Die Beifallsstürme bereits zur Pause sprachen für sich. Staunend, fasziniert, begeistert, erlebten rund 800 Zuschauer das, was ihnen an zwei Abenden in der Stadthalle Wetzlar geboten wurde. Hierher hatten die Musik-Leistungskurse der Goetheschule am Mittwoch, 24. April, und Donnerstag, 25. April, zu ihren jährlichen Konzerten eingeladen. Zweieinhalb Stunden lang vermittelten 42 Schüler aus drei Leistungskursen (LK) einen Eindruck ihres Könnens und der musikalischen Arbeit am Wetzlarer Oberstufengymnasium.
A Capella und instrumental, modern und klassisch, eingängig und außergewöhnlich ging es dabei auf der Bühne der Stadthalle zu. Dabei demonstrierten die Schüler neben musikalischem Können auch die Kreativität und Fähigkeit, Bekanntes neu zu arrangieren, durch die Wahl der Instrumente zu verändern und somit jedem Stück eine eigene Note zu geben. Die vergangenen Wochen und Monate hatten sie so mit Üben und Vorbereiten der Konzerte verbracht – angeleitet und unterstützt von ihren Leistungskurs-Lehrern Irene Bauer-Weitz, Karl-Heinz Hautmann und Christian Stöhr.
Bereits das eröffnende Klarinetten-Septett legte die Messlatte hoch. Unter dem Titel „Boogie, Blues & Ragtime" hörte das Publikum klassische Stücke in neuem Gewand.
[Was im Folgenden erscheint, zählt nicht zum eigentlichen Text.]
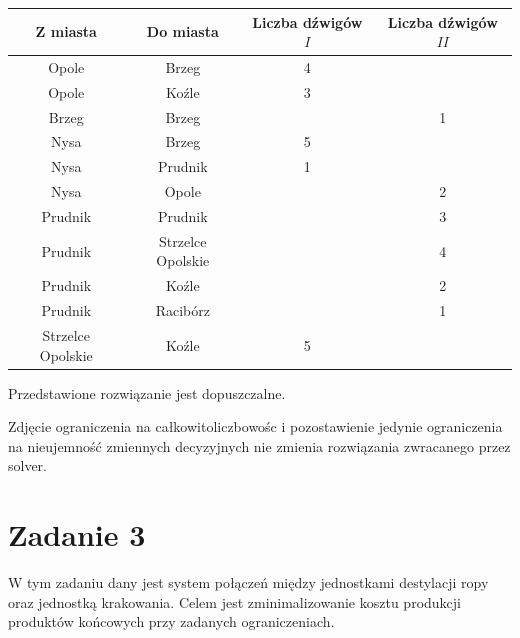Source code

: \documentclass[12pt]{article}
\begin{document}
\begin{table}[H]
    \centering
    \begin{tabular}{|c|c||c|c|}
        \hline
        Z miasta & Do miasta & Liczba dźwigów $I$ & Liczba dźwigów $II$ \\
        \hline
        Opole & Brzeg & 4 &  \\
        Opole & Koźle & 3 &  \\
        Brzeg & Brzeg &  & 1 \\
        Nysa & Brzeg & 5 &  \\
        Nysa & Prudnik & 1 &  \\
        Nysa & Opole &  & 2 \\
        Prudnik & Prudnik &  & 3 \\
        Prudnik & Strzelce Opolskie &  & 4 \\
        Prudnik & Koźle &  & 2 \\
        Prudnik & Racibórz &  & 1 \\
        Strzelce Opolskie & Koźle & 5 &  \\
        \hline
    \end{tabular}
\end{table}

Przedstawione rozwiązanie jest dopuszczalne.

Zdjęcie ograniczenia na całkowitoliczbowośc i pozostawienie jedynie ograniczenia na nieujemność zmiennych decyzyjnych nie zmienia rozwiązania zwracanego przez solver.

\section*{Zadanie 3}

W tym zadaniu dany jest system połączeń między jednostkami destylacji ropy oraz jednostką krakowania. Celem jest zminimalizowanie kosztu produkcji produktów końcowych przy zadanych ograniczeniach.
\end{document}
Zu Recht wünschte Mark Wiedermann-Gralla – gemeinsam mit Vivien Münch und Lea Rauber Moderator des Abends – ein „barockisches Vergnügen".
Vergnügen hatten die Gäste auch an der Chorversion des Udo Lindengberg-Hits „Cello", das der LK Bauer-Weitz präsentierte – passende Kostümierung inbegriffen – oder den Klezmer-Stücken, die der LK Hautmann darbot. Hervorragend meisterte auch der Chor des LK Stöhr selbst die schwierigsten Passagen des Stückes „Over Hill, Over Dale" des englischen Komponisten Ralph Vaughan Williams. Eingängiger kamen da die Pop-Melodien „People Help the people", „For the longest Time" oder Coldplays „Viva la Vida" – letzteres in einer instrumentalen Streicherversion – daher.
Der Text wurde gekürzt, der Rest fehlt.